All the while our 2 farmyard dogs (lab crosses) just barked at the intruder from the door way... Those two goffy LGDs paid for themselves this morning!

Jim


----------



## BarbadosSheep (Jun 27, 2011)

That's awesome!!


----------



## Fat Man (Mar 9, 2011)

Great!

Some friends of mine just lost half their laying flock to a neighborhood stray and her hives to a bear. They thought their llamas would discourage a bear. I think I might suggest this to them.


----------



## mekasmom (Jan 19, 2010)

I saw our male catch a stray cat once. He just tore it up really fast even with me screaming, "drop it". It was scary in a way because he went from happy, smiling, silly Bubby to this killing machine in a split second.
And they never hurt what lives here. It is just stray animals that they can turn on that fast. It's like a Jeckyl/Hyde thing that happens in a split second. GPs are great with humans, even strangers, and they never meet a kid they don't like. But they don't like stray animals.


----------



## BarbadosSheep (Jun 27, 2011)

mekasmom said:


> I saw our male catch a stray cat once. He just tore it up really fast even with me screaming, "drop it". It was scary in a way because he went from happy, smiling, silly Bubby to this killing machine in a split second.
> And they never hurt what lives here. It is just stray animals that they can turn on that fast. It's like a Jeckyl/Hyde thing that happens in a split second. GPs are great with humans, even strangers, and they never meet a kid they don't like. But they don't like stray animals.

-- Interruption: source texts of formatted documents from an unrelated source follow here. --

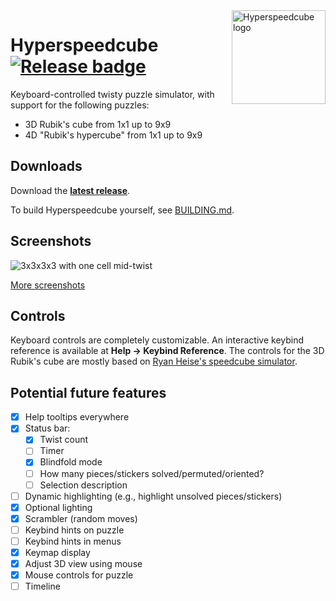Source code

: <img src="https://raw.githubusercontent.com/HactarCE/Hyperspeedcube/main/resources/icon/hyperspeedcube.svg?sanitize=true" alt="Hyperspeedcube logo" width="150" align="right">

# Hyperspeedcube [![Release badge]][Release link]

[Dependencies badge]: https://deps.rs/repo/github/HactarCE/Hyperspeedcube/status.svg "Dependencies status"
[Release badge]: https://img.shields.io/github/v/release/HactarCE/Hyperspeedcube
[Release link]: https://github.com/HactarCE/Hyperspeedcube/releases/latest

Keyboard-controlled twisty puzzle simulator, with support for the following puzzles:

- 3D Rubik's cube from 1x1 up to 9x9
- 4D "Rubik's hypercube" from 1x1 up to 9x9

## Downloads

Download the **[latest release][Release link]**.

To build Hyperspeedcube yourself, see [BUILDING.md](BUILDING.md).

## Screenshots

![3x3x3x3 with one cell mid-twist](https://i.imgur.com/w2vKUM4.png)

[More screenshots](https://imgur.com/a/6UlgI8v)

## Controls

Keyboard controls are completely customizable. An interactive keybind reference is available at **Help → Keybind Reference**. The controls for the 3D Rubik's cube are mostly based on [Ryan Heise's speedcube simulator](https://www.ryanheise.com/cube/speed.html).

## Potential future features

- [x] Help tooltips everywhere
- [x] Status bar:
  - [x] Twist count
  - [ ] Timer
  - [x] Blindfold mode
  - [ ] How many pieces/stickers solved/permuted/oriented?
  - [ ] Selection description
- [ ] Dynamic highlighting (e.g., highlight unsolved pieces/stickers)
- [x] Optional lighting
- [x] Scrambler (random moves)
- [ ] Keybind hints on puzzle
- [ ] Keybind hints in menus
- [x] Keymap display
- [x] Adjust 3D view using mouse
- [x] Mouse controls for puzzle
- [ ] Timeline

It's kind of disturbing, isn't it? Years ago, I was outside and a suddelny a fox was there, in broad daylight. My pit bull pounced on it and it was dead in a second. But she went to sweet to deadly in a split second. It was disturbing, but also kind of comforting in a way to now I had such a good dog on duty.


----------



## mawalla (Oct 28, 2002)

I watched my 150lb Pyr grab a large black and tan dog that had strayed over here my the neck, lift it off the ground and shake it like a rag doll. I know that black and tan had to weigh 80lbs. That was the first time I'd seen him go after something bigger than a ****. His power amazed me, and the black and tan dog. (Stupid black and tan turned around and growled at my pyr when my pyr was running at it. Had he just tucked his tail and ran away he might have fared better.)


----------



## YuccaFlatsRanch (May 3, 2004)

They not only are very powerful and very purposeful, but the Anatolians are also built for speed and it's amazing to see one running flat out. If you look at an Anatolian you will notice that their hind legs are tucked up like a greyhound. This is what gives them their speed and their massive chest is used to ram into their adversary, knocking them down. IF the prey goes for their throat all they get in an anatolian is a big mouthful of skin and fur that is loose enough for the dog to almost turn inside his own skin and bring the big jaws to bear. Once the jaws close it is over. My big male plays with my Border Collie and can get his whole head inside his mouth. It's curtains for the BC if he were mad and bit down.


----------



## JasoninMN (Feb 24, 2006)

How things are thought to work and how they really work are two different things. Most LGD's actually have a pretty weak bites and are dominance fighters. They have size to their advantage which will intimidate most pets and strays who would probably rather flee then fight. When you get the one who wants to fight back its best to have at least a couple LGD's. I have seen too many lose to dogs 2-3 times smaller then themselves.


----------



## Goat Servant (Oct 26, 2007)

JPiantedosi said:


> well, I walked out to the barn this morning after hearing a god awful scuffle.... as I rounded the corner to the barn, my 2 LGDs passed me like a shot from a gun, and beat me to the barn. When I walked in, a wandering dog had found its way into the barn and had cornered our blind mare and was giving her heck, and the other 9horses in the barn were going NUTS! Apparently the dog didn't see the LGDs until one snatched him up by the neck and the other by a rear leg and they started to stretch him a bit. he wiggled free and made it about 30ft before they caught him again, this time they ment business and it was over pretty quick.....
> 
> All the while our 2 farmyard dogs (lab crosses) just barked at the intruder from the door way... Those two goffy LGDs paid for themselves this morning!
> 
> Jim


Good dogs!! They are SO amazing!


----------